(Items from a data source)

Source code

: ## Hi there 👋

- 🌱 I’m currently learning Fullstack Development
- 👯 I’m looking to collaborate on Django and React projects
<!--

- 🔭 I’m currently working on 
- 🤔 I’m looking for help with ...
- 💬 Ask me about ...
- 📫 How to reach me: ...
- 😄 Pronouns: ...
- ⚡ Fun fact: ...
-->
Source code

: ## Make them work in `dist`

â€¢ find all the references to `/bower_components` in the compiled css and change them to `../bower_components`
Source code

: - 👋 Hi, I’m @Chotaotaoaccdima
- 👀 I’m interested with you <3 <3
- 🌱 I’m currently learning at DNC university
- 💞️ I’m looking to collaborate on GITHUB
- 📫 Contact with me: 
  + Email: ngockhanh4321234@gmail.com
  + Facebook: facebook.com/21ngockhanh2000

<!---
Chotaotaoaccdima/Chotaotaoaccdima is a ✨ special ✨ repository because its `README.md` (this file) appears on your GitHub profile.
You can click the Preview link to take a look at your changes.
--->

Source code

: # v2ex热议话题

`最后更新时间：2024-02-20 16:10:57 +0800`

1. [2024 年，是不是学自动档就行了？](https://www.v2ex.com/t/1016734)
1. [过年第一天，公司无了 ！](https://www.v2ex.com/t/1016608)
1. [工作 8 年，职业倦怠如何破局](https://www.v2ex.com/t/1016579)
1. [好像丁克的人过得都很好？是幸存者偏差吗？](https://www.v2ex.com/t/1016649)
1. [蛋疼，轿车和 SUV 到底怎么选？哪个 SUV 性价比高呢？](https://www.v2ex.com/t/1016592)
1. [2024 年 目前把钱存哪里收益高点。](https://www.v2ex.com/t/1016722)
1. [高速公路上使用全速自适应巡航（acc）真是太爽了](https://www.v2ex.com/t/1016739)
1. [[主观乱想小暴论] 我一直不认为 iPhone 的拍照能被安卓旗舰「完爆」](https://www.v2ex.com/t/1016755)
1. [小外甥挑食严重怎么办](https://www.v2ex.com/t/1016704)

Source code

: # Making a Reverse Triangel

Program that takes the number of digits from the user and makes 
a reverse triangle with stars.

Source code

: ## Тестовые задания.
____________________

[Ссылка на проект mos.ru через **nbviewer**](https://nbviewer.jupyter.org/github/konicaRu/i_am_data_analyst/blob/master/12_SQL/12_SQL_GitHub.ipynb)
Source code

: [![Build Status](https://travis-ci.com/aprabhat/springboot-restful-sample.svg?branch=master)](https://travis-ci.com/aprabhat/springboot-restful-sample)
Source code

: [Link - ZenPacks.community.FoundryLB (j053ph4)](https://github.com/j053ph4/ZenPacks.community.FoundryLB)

[Required work]: Each line above from the one with "Chotaotaoaccdima/Chotaotaoaccdima is a" up to and including the one with "1. [蛋疼，轿车和 SUV" must be set down exactly, and no line outside that span may appear.

[Answer box]:
Chotaotaoaccdima/Chotaotaoaccdima is a ✨ special ✨ repository because its `README.md` (this file) appears on your GitHub profile.
You can click the Preview link to take a look at your changes.
--->

Source code

: # v2ex热议话题

`最后更新时间：2024-02-20 16:10:57 +0800`

1. [2024 年，是不是学自动档就行了？](https://www.v2ex.com/t/1016734)
1. [过年第一天，公司无了 ！](https://www.v2ex.com/t/1016608)
1. [工作 8 年，职业倦怠如何破局](https://www.v2ex.com/t/1016579)
1. [好像丁克的人过得都很好？是幸存者偏差吗？](https://www.v2ex.com/t/1016649)
1. [蛋疼，轿车和 SUV 到底怎么选？哪个 SUV 性价比高呢？](https://www.v2ex.com/t/1016592)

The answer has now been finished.